Segment Start: DATASET EXCERPTS

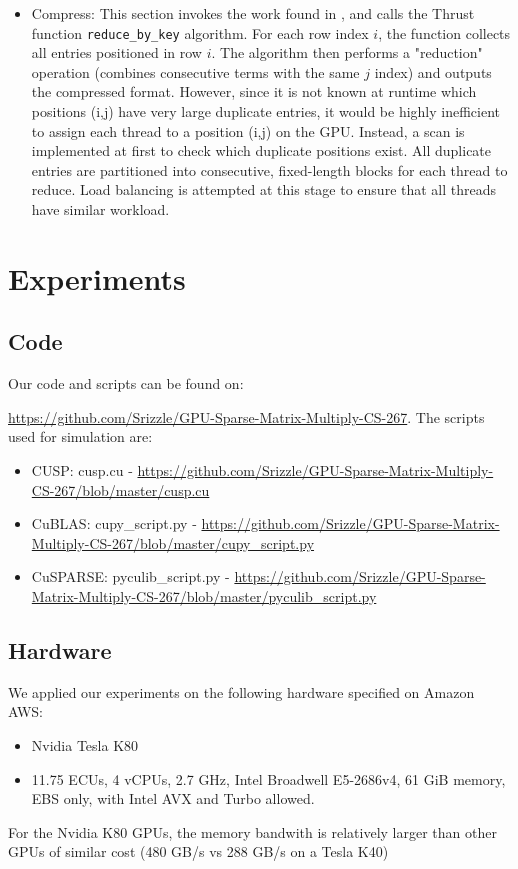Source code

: \documentclass[12pt]{article}
\def\code#1{\texttt{#1}}
\begin{document}
\begin{itemize}
\item Compress: This section invokes the work found in \cite{multigrid}, and calls the Thrust function \code{reduce\_by\_key} algorithm. For each row index $i$, the function collects all entries positioned in row $i$. The algorithm then performs a "reduction" operation (combines consecutive terms with the same $j$ index) and outputs the compressed format. However, since it is not known at runtime which positions (i,j) have very large duplicate entries, it would be highly inefficient to assign each thread to a position (i,j) on the GPU. Instead, a scan is implemented at first to check which duplicate positions exist. All duplicate entries are partitioned into consecutive, fixed-length blocks for each thread to reduce. Load balancing is attempted at this stage to ensure that all threads have similar workload. 
\end{itemize}



\section{Experiments}

\subsection{Code}
\hspace{0.5cm}Our code and scripts can be found on:

\url{https://github.com/Srizzle/GPU-Sparse-Matrix-Multiply-CS-267}. The scripts used for simulation are: 
\begin{itemize}
\item CUSP: cusp.cu - \url{https://github.com/Srizzle/GPU-Sparse-Matrix-Multiply-CS-267/blob/master/cusp.cu}
\item CuBLAS: cupy\_script.py - \url{https://github.com/Srizzle/GPU-Sparse-Matrix-Multiply-CS-267/blob/master/cupy_script.py}
\item CuSPARSE: pyculib\_script.py - \url{https://github.com/Srizzle/GPU-Sparse-Matrix-Multiply-CS-267/blob/master/pyculib_script.py}
\end{itemize}


\subsection{Hardware}
\hspace{0.5cm}We applied our experiments on the following hardware specified on Amazon AWS:
\begin{itemize}
\item Nvidia Tesla K80 
\item 11.75 ECUs, 4 vCPUs, 2.7 GHz, Intel Broadwell E5-2686v4, 61 GiB memory, EBS only, with Intel AVX and Turbo allowed. 
\end{itemize}
For the Nvidia K80 GPUs, the memory bandwith is relatively larger than other GPUs of similar cost (480 GB/s vs 288 GB/s on a Tesla K40) 
\end{document}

Segment End: DATASET EXCERPTS

Retype each entry above character for character; pictures stay out.

_TASK SOLUTION_:
Source code

: \documentclass[12pt]{article}
\def\code#1{\texttt{#1}}
\begin{document}
\begin{itemize}
\item Compress: This section invokes the work found in \cite{multigrid}, and calls the Thrust function \code{reduce\_by\_key} algorithm. For each row index $i$, the function collects all entries positioned in row $i$. The algorithm then performs a "reduction" operation (combines consecutive terms with the same $j$ index) and outputs the compressed format. However, since it is not known at runtime which positions (i,j) have very large duplicate entries, it would be highly inefficient to assign each thread to a position (i,j) on the GPU. Instead, a scan is implemented at first to check which duplicate positions exist. All duplicate entries are partitioned into consecutive, fixed-length blocks for each thread to reduce. Load balancing is attempted at this stage to ensure that all threads have similar workload. 
\end{itemize}



\section{Experiments}

\subsection{Code}
\hspace{0.5cm}Our code and scripts can be found on:

\url{https://github.com/Srizzle/GPU-Sparse-Matrix-Multiply-CS-267}. The scripts used for simulation are: 
\begin{itemize}
\item CUSP: cusp.cu - \url{https://github.com/Srizzle/GPU-Sparse-Matrix-Multiply-CS-267/blob/master/cusp.cu}
\item CuBLAS: cupy\_script.py - \url{https://github.com/Srizzle/GPU-Sparse-Matrix-Multiply-CS-267/blob/master/cupy_script.py}
\item CuSPARSE: pyculib\_script.py - \url{https://github.com/Srizzle/GPU-Sparse-Matrix-Multiply-CS-267/blob/master/pyculib_script.py}
\end{itemize}


\subsection{Hardware}
\hspace{0.5cm}We applied our experiments on the following hardware specified on Amazon AWS:
\begin{itemize}
\item Nvidia Tesla K80 
\item 11.75 ECUs, 4 vCPUs, 2.7 GHz, Intel Broadwell E5-2686v4, 61 GiB memory, EBS only, with Intel AVX and Turbo allowed. 
\end{itemize}
For the Nvidia K80 GPUs, the memory bandwith is relatively larger than other GPUs of similar cost (480 GB/s vs 288 GB/s on a Tesla K40) 
\end{document}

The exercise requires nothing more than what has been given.